DIRECTIONS: Return every line of the data below exactly, but do not include the images.

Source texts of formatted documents
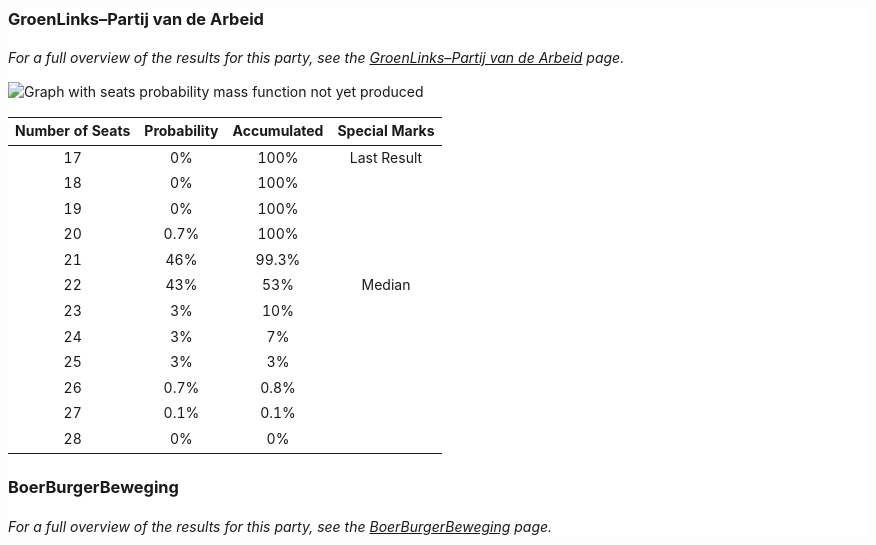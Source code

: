 
### GroenLinks–Partij van de Arbeid

*For a full overview of the results for this party, see the [GroenLinks–Partij van de Arbeid](party-groenlinks–partijvandearbeid.html) page.*

![Graph with seats probability mass function not yet produced](2023-09-02-Peilnl-seats-pmf-groenlinks–partijvandearbeid.png "Seats Probability Mass Function")

| Number of Seats | Probability | Accumulated | Special Marks |
|:---------------:|:-----------:|:-----------:|:-------------:|
| 17 | 0% | 100% | Last Result |
| 18 | 0% | 100% |  |
| 19 | 0% | 100% |  |
| 20 | 0.7% | 100% |  |
| 21 | 46% | 99.3% |  |
| 22 | 43% | 53% | Median |
| 23 | 3% | 10% |  |
| 24 | 3% | 7% |  |
| 25 | 3% | 3% |  |
| 26 | 0.7% | 0.8% |  |
| 27 | 0.1% | 0.1% |  |
| 28 | 0% | 0% |  |

### BoerBurgerBeweging

*For a full overview of the results for this party, see the [BoerBurgerBeweging](party-boerburgerbeweging.html) page.*
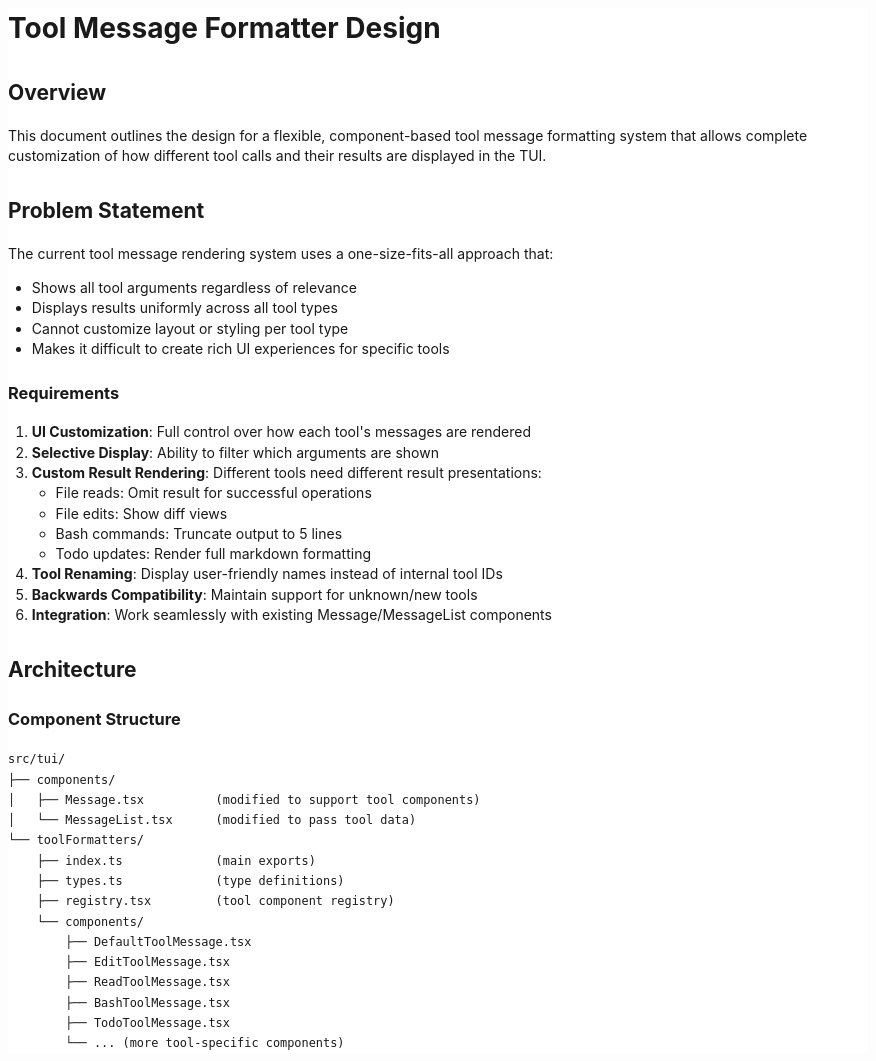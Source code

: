 # Tool Message Formatter Design

## Overview

This document outlines the design for a flexible, component-based tool message formatting system that allows complete customization of how different tool calls and their results are displayed in the TUI.

## Problem Statement

The current tool message rendering system uses a one-size-fits-all approach that:

- Shows all tool arguments regardless of relevance
- Displays results uniformly across all tool types
- Cannot customize layout or styling per tool type
- Makes it difficult to create rich UI experiences for specific tools

### Requirements

1. **UI Customization**: Full control over how each tool's messages are rendered
2. **Selective Display**: Ability to filter which arguments are shown
3. **Custom Result Rendering**: Different tools need different result presentations:
   - File reads: Omit result for successful operations
   - File edits: Show diff views
   - Bash commands: Truncate output to 5 lines
   - Todo updates: Render full markdown formatting
4. **Tool Renaming**: Display user-friendly names instead of internal tool IDs
5. **Backwards Compatibility**: Maintain support for unknown/new tools
6. **Integration**: Work seamlessly with existing Message/MessageList components

## Architecture

### Component Structure

```
src/tui/
├── components/
│   ├── Message.tsx          (modified to support tool components)
│   └── MessageList.tsx      (modified to pass tool data)
└── toolFormatters/
    ├── index.ts             (main exports)
    ├── types.ts             (type definitions)
    ├── registry.tsx         (tool component registry)
    └── components/
        ├── DefaultToolMessage.tsx
        ├── EditToolMessage.tsx
        ├── ReadToolMessage.tsx
        ├── BashToolMessage.tsx
        ├── TodoToolMessage.tsx
        └── ... (more tool-specific components)
```
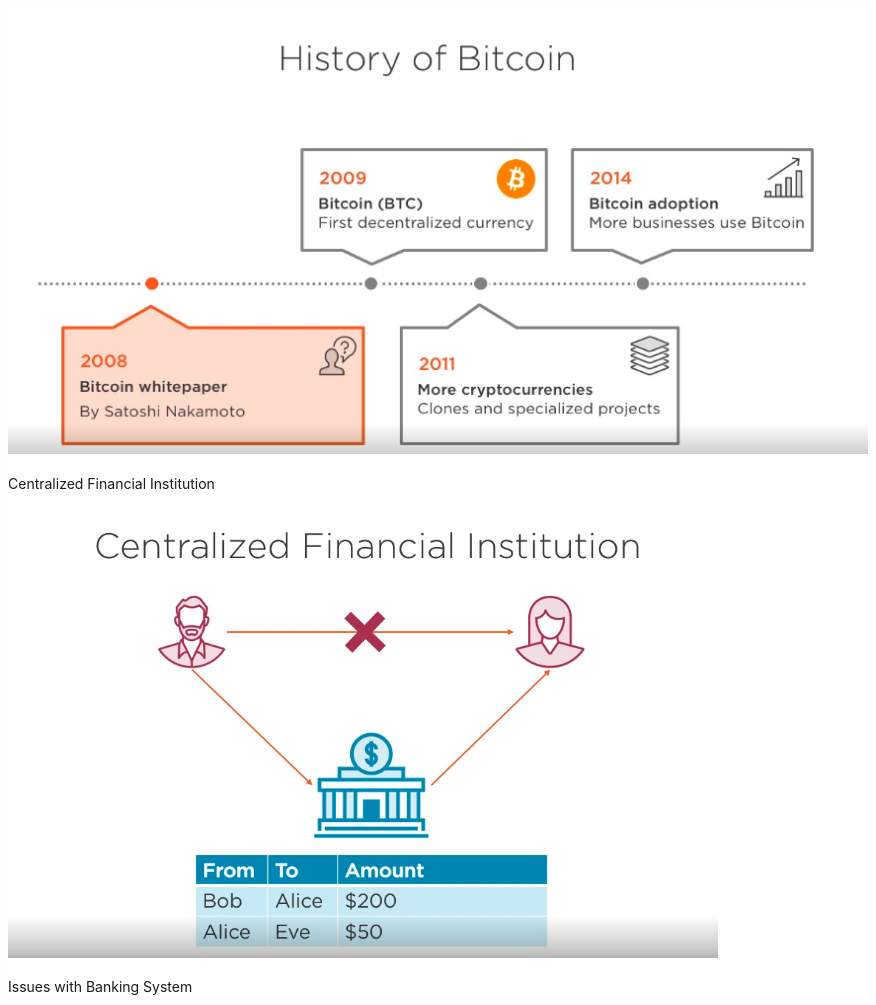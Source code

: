 ![History of Blockchain 2](./09.png)

Centralized Financial Institution

![CFI](./10.png)

Issues with Banking System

RESPONSE BELOW:
Source code

: 
### GroenLinks–Partij van de Arbeid

*For a full overview of the results for this party, see the [GroenLinks–Partij van de Arbeid](party-groenlinks–partijvandearbeid.html) page.*

![Graph with seats probability mass function not yet produced](2023-09-02-Peilnl-seats-pmf-groenlinks–partijvandearbeid.png "Seats Probability Mass Function")

| Number of Seats | Probability | Accumulated | Special Marks |
|:---------------:|:-----------:|:-----------:|:-------------:|
| 17 | 0% | 100% | Last Result |
| 18 | 0% | 100% |  |
| 19 | 0% | 100% |  |
| 20 | 0.7% | 100% |  |
| 21 | 46% | 99.3% |  |
| 22 | 43% | 53% | Median |
| 23 | 3% | 10% |  |
| 24 | 3% | 7% |  |
| 25 | 3% | 3% |  |
| 26 | 0.7% | 0.8% |  |
| 27 | 0.1% | 0.1% |  |
| 28 | 0% | 0% |  |

### BoerBurgerBeweging

*For a full overview of the results for this party, see the [BoerBurgerBeweging](party-boerburgerbeweging.html) page.*
Source code

: # Tool Message Formatter Design

## Overview

This document outlines the design for a flexible, component-based tool message formatting system that allows complete customization of how different tool calls and their results are displayed in the TUI.

## Problem Statement

The current tool message rendering system uses a one-size-fits-all approach that:

- Shows all tool arguments regardless of relevance
- Displays results uniformly across all tool types
- Cannot customize layout or styling per tool type
- Makes it difficult to create rich UI experiences for specific tools

### Requirements

1. **UI Customization**: Full control over how each tool's messages are rendered
2. **Selective Display**: Ability to filter which arguments are shown
3. **Custom Result Rendering**: Different tools need different result presentations:
   - File reads: Omit result for successful operations
   - File edits: Show diff views
   - Bash commands: Truncate output to 5 lines
   - Todo updates: Render full markdown formatting
4. **Tool Renaming**: Display user-friendly names instead of internal tool IDs
5. **Backwards Compatibility**: Maintain support for unknown/new tools
6. **Integration**: Work seamlessly with existing Message/MessageList components

## Architecture

### Component Structure

```
src/tui/
├── components/
│   ├── Message.tsx          (modified to support tool components)
│   └── MessageList.tsx      (modified to pass tool data)
└── toolFormatters/
    ├── index.ts             (main exports)
    ├── types.ts             (type definitions)
    ├── registry.tsx         (tool component registry)
    └── components/
        ├── DefaultToolMessage.tsx
        ├── EditToolMessage.tsx
        ├── ReadToolMessage.tsx
        ├── BashToolMessage.tsx
        ├── TodoToolMessage.tsx
        └── ... (more tool-specific components)
```
Source code

: ![History of Blockchain 2](./09.png)

Centralized Financial Institution

![CFI](./10.png)

Issues with Banking System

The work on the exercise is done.